Neu auf der Bühne sind unter anderem vier Moving-Head-Lichter. Die werden auch voll ausgenutzt und lassen meist hellweiße Suchscheinwerferkegel über dem Publikum hinweg durch die ganze kleine vernebelte Halle zischen. Ein großartiger Effekt, vor allem, da die Lichtshow sonst eher spärlich und relativ dunkel ausfällt. Besonders bei 'Contretempts' kommt dieser Effekt zur Geltung. Ähnlich der beiden vorherigen Bands ist die Bühne meist in roten und blauen Tönen gehalten. Neu ist außerdem ein abstrakter Videohintergrund, der bei den ersten paar Songs sogar genau auf die Musik abgestimmt ist.

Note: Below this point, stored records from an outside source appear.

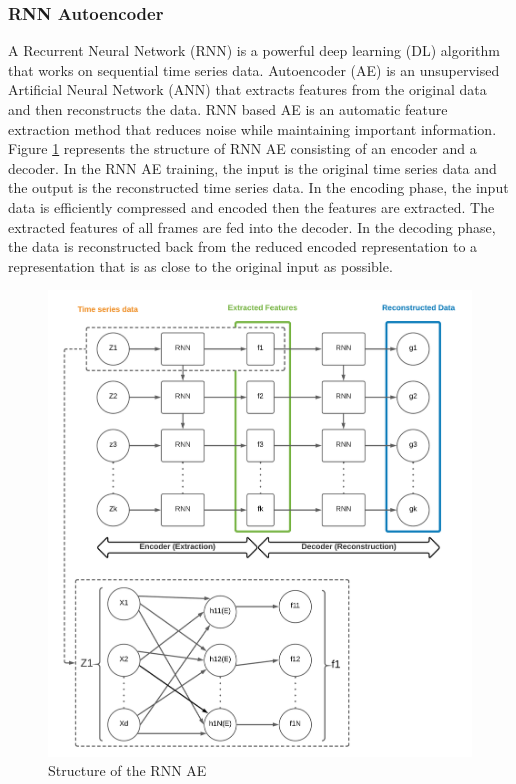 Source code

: \subsubsection*{RNN Autoencoder}

A Recurrent Neural Network (RNN) is a powerful deep learning (DL) algorithm that works on sequential time series data. Autoencoder (AE) is an unsupervised Artificial Neural Network (ANN) that extracts features from the original data and then reconstructs the data. RNN based AE is an automatic feature extraction method that reduces noise while maintaining important information. Figure \ref{fig:StructureRNNAE} represents the structure of RNN AE consisting of an encoder and a decoder. In the RNN AE training, the input is the original time series data and the output is the reconstructed time series data. In the encoding phase, the input data is efficiently compressed and encoded  then the features are extracted. The extracted features of all frames are fed into the decoder. In the decoding phase, the data is reconstructed back from the reduced encoded representation to a representation that is as close to the original input as possible.

\begin{figure}[ht]
	\centering
	\includegraphics[width=\textwidth]{gfx/Structure of RNN AE.PNG}
	\captionsetup{justification=centering}
	\caption{Structure of the RNN AE}
	\label{fig:StructureRNNAE}
\end{figure}

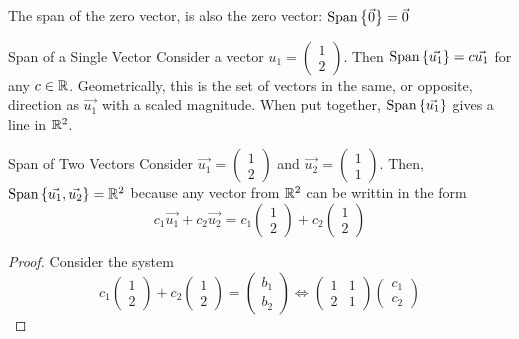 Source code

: The span of the zero vector, is also the zero vector: $\text{Span}\left\{\vec{0} \right\} = \vec{0}$

\begin{example}{Span of a Single Vector}{}
    Consider a vector $u_1 = \begin{pmatrix} 1 \\ 2 \end{pmatrix}$. Then $\text{Span}\left\{\vec{u_1} \right\} = c\vec{u_1}$ for any $c \in \mathbb R$. Geometrically, this is the set of vectors in the same, or opposite, direction as $\vec{u_1}$ with a scaled magnitude. When put together, $\text{Span}\left\{\vec{u_1} \right\}$ gives a line in $\mathbb R^{2}$.
\end{example}

\begin{example}{Span of Two Vectors}{}
    Consider $\vec{u_1} = \begin{pmatrix} 1 \\ 2 \end{pmatrix}$ and $\vec{u_2} = \begin{pmatrix} 1 \\ 1 \end{pmatrix}$. Then, $\text{Span}\left\{\vec{u_1}, \vec{u_2} \right\} = \mathbb R^{2}$ because any vector from $\mathbb R^2$ can be writtin in the form 
    \[
        c_1\vec{u_1} + c_2\vec{u_2} = c_1\begin{pmatrix} 1 \\ 2 \end{pmatrix} + c_2\begin{pmatrix} 1 \\ 2 \end{pmatrix}
    \]
    \begin{proof}
        Consider the system 
        \[
            c_1\begin{pmatrix} 1 \\ 2 \end{pmatrix} + c_2\begin{pmatrix} 1 \\ 2 \end{pmatrix} = \begin{pmatrix} b_1 \\ b_2 \end{pmatrix} 
            \Leftrightarrow 
            \begin{pmatrix}
                1 & 1 \\
                2 & 1
            \end{pmatrix}
            \begin{pmatrix}
                c_1 \\ c_2

\end{pmatrix}\]
\end{proof}
\end{example}
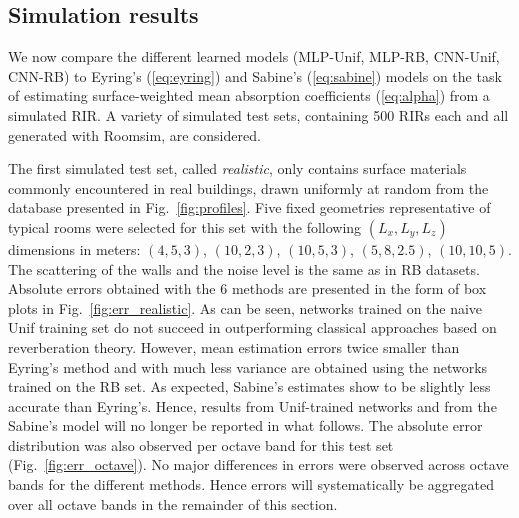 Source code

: \documentclass[reprint]{JASA}
\makeatletter
\newif\ifnotes
\newcommand{\note}[1]{\@bsphack\ifnotes{#1}\fi\@esphack}
\makeatother
\begin{document}
\subsection{Simulation results} %
We now compare the different learned models (MLP-Unif, MLP-RB, CNN-Unif, CNN-RB) to Eyring's (\ref{eq:eyring}) and Sabine's (\ref{eq:sabine}) models on the task of estimating surface-weighted mean absorption coefficients (\ref{eq:alpha}) from a simulated RIR. A variety of simulated test sets, containing 500 RIRs each and all generated with Roomsim, are considered.

\note{\sout{and the metric used is the mean absolute difference between estimated mean absorption coefficients and true ones, defined by (\ref{eq:alpha}). Eyring's and Sabine's formulas are always given the true volume $V$ and total surface $S$ for each room. Moreover, a preliminary study was made on a noiseless version of the RB training set to identify the best $\mathrm{RT}(b)$ computation method for these techniques, namely, what log-energy decay $\Delta E$ should be considered to compute the slope of Schroeder's curves, starting -5~dB from the initial level. We tested the values $\Delta E = -10, -15, -20, -30$ and $-60$~dB, and selected $\Delta E=-30$~dB, which yielded the smallest mean estimation errors.}}

The first simulated test set, called \textit{realistic}, only contains surface materials commonly encountered in real buildings, drawn uniformly at random from the database presented in Fig.~\ref{fig:profiles}. Five fixed geometries representative of typical rooms were selected for this set with the following $(L_x, L_y, L_z)$ dimensions in meters: $(4, 5, 3)$, $(10, 2, 3)$, $(10, 5, 3)$, $(5, 8, 2.5)$, $(10, 10, 5)$. The scattering of the walls and the noise level is the same as in RB datasets. Absolute errors obtained with the 6 methods are presented in the form of box plots in Fig.~\ref{fig:err_realistic}. As can be seen, networks trained on the naive Unif training set do not succeed in outperforming classical approaches based on reverberation theory. However, mean estimation errors twice smaller than Eyring's method and with much less variance are obtained using the networks trained on the RB set. As expected, Sabine's estimates show to be slightly less accurate than Eyring's. Hence, results from Unif-trained networks and from the Sabine's model will no longer be reported in what follows. The absolute error distribution was also observed per octave band for this test set (Fig.~\ref{fig:err_octave}). No major differences in errors were observed across octave bands for the different methods. Hence errors will systematically be aggregated over all octave bands in the remainder of this section.
\end{document}
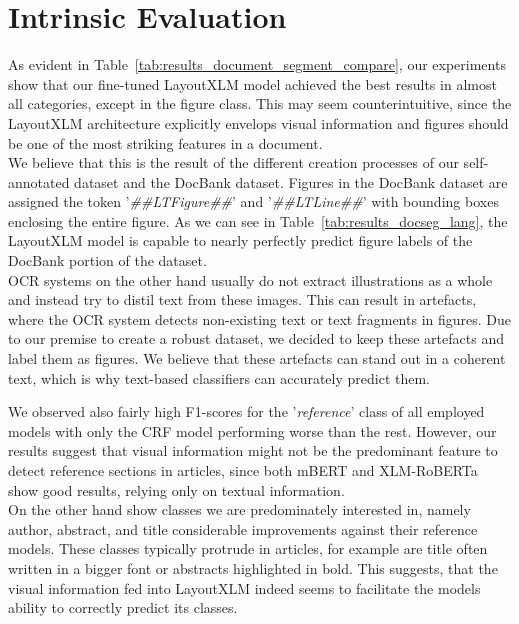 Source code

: \section{Intrinsic Evaluation}\label{sec:discussion_intrinsic}
As evident in Table~\ref{tab:results_document_segment_compare}, our experiments show that our fine-tuned LayoutXLM model achieved the best results in almost all categories, except in the figure class. This may seem counterintuitive, since the LayoutXLM architecture explicitly envelops visual information and figures should be one of the most striking features in a document.\\
We believe that this is the result of the different creation processes of our self-annotated dataset and the DocBank dataset. Figures in the DocBank dataset are assigned the token '\textit{\#\#LTFigure\#\#}' and '\textit{\#\#LTLine\#\#}' with bounding boxes enclosing the entire figure. As we can see in Table~\ref{tab:results_docseg_lang}, the LayoutXLM model is capable to nearly perfectly predict figure labels of the DocBank portion of the dataset.\\
OCR systems on the other hand usually do not extract illustrations as a whole and instead try to distil text from these images. This can result in artefacts, where the OCR system detects non-existing text or text fragments in figures. Due to our premise to create a robust dataset, we decided to keep these artefacts and label them as figures. We believe that these artefacts can stand out in a coherent text, which is why text-based classifiers can accurately predict them.\par
We observed also fairly high F1-scores for the '\textit{reference}' class of all employed models with only the CRF model performing worse than the rest. However, our results suggest that visual information might not be the predominant feature to detect reference sections in articles, since both mBERT and XLM-RoBERTa show good results, relying only on textual information.\\
On the other hand show classes we are predominately interested in, namely author, abstract, and title considerable improvements against their reference models. These classes typically protrude in articles, for example are title often written in a bigger font or abstracts highlighted in bold. This suggests, that the visual information fed into LayoutXLM indeed seems to facilitate the models ability to correctly predict its classes.\\

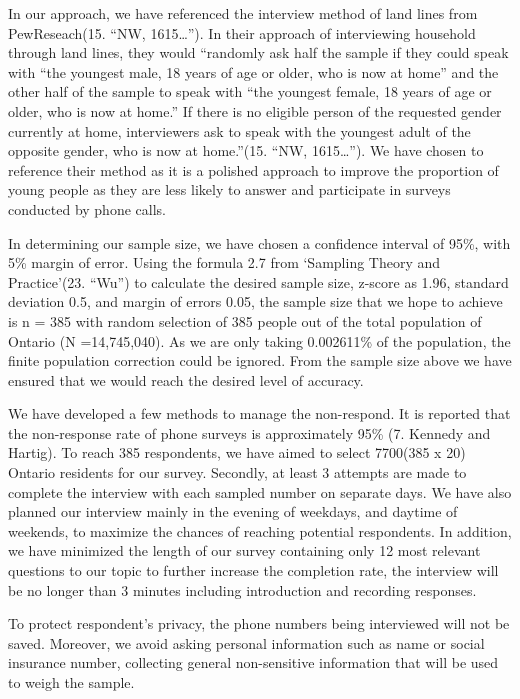 \documentclass[
]{article}
\begin{document}
In our approach, we have referenced the interview method of land lines
from PewReseach(15. ``NW, 1615\ldots{}''). In their approach of
interviewing household through land lines, they would ``randomly ask
half the sample if they could speak with ``the youngest male, 18 years
of age or older, who is now at home'' and the other half of the sample
to speak with ``the youngest female, 18 years of age or older, who is
now at home.'' If there is no eligible person of the requested gender
currently at home, interviewers ask to speak with the youngest adult of
the opposite gender, who is now at home.''(15. ``NW, 1615\ldots{}''). We
have chosen to reference their method as it is a polished approach to
improve the proportion of young people as they are less likely to answer
and participate in surveys conducted by phone calls.

In determining our sample size, we have chosen a confidence interval of
95\%, with 5\% margin of error. Using the formula 2.7 from `Sampling
Theory and Practice'(23. ``Wu'') to calculate the desired sample size,
z-score as 1.96, standard deviation 0.5, and margin of errors 0.05, the
sample size that we hope to achieve is n = 385 with random selection of
385 people out of the total population of Ontario (N =14,745,040). As we
are only taking 0.002611\% of the population, the finite population
correction could be ignored. From the sample size above we have ensured
that we would reach the desired level of accuracy.

We have developed a few methods to manage the non-respond. It is
reported that the non-response rate of phone surveys is approximately
95\% (7. Kennedy and Hartig). To reach 385 respondents, we have aimed to
select 7700(385 x 20) Ontario residents for our survey. Secondly, at
least 3 attempts are made to complete the interview with each sampled
number on separate days. We have also planned our interview mainly in
the evening of weekdays, and daytime of weekends, to maximize the
chances of reaching potential respondents. In addition, we have
minimized the length of our survey containing only 12 most relevant
questions to our topic to further increase the completion rate, the
interview will be no longer than 3 minutes including introduction and
recording responses.

To protect respondent's privacy, the phone numbers being interviewed
will not be saved. Moreover, we avoid asking personal information such
as name or social insurance number, collecting general non-sensitive
information that will be used to weigh the sample.
\end{document}
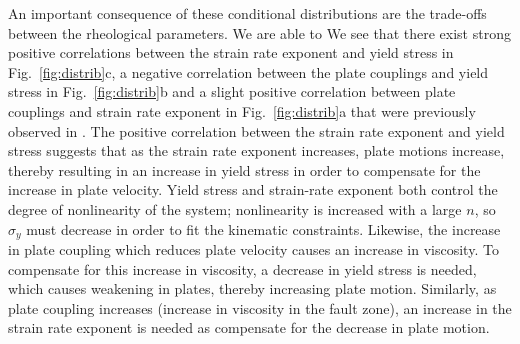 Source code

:\documentclass[12pt]{article}
\begin{document}
An important consequence of these conditional distributions are the trade-offs between the rheological parameters. We are able to  We see that there exist strong positive correlations between the strain rate exponent and yield stress in Fig.~\ref{fig:distrib}c, a negative correlation between the plate couplings and yield stress in Fig.~\ref{fig:distrib}b and a slight positive correlation between plate couplings and strain rate exponent in Fig.~\ref{fig:distrib}a that were previously observed in \citep{ratnaswamy2015adjoint}. The positive correlation between the strain rate exponent and yield stress suggests that as the strain rate exponent increases, plate motions increase, thereby resulting in an increase in yield stress in order to compensate for the increase in plate velocity. 
Yield stress and strain-rate exponent both control the degree of nonlinearity of the system; nonlinearity is increased with a large $n$, so $\sigma_y$ must decrease in order to fit the kinematic constraints.
Likewise, the increase in plate coupling which reduces plate velocity causes an increase in viscosity.  To compensate for this increase in viscosity, a decrease in yield stress is needed, which causes weakening in plates, thereby increasing plate motion. Similarly, as plate coupling increases (increase in viscosity in the fault zone), an increase in the strain rate exponent is needed as compensate for the decrease in plate motion.  
\end{document}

Doch all diese neuen technischen Showelemente verblassen neben Frontfrau Eva Korman, die neben ihrem grandiosen Gesang auch präsent auf der Bühne ist. Während ruhigeren Passagen tanzt sie anmutig und wenn's abgeht, schüttelt sie ordentlich den Kopf. Der Rest der Band schüttelt ebenfalls hin und wieder die Köpfe, der Fokus liegt jedoch verdienterweise auf Eva.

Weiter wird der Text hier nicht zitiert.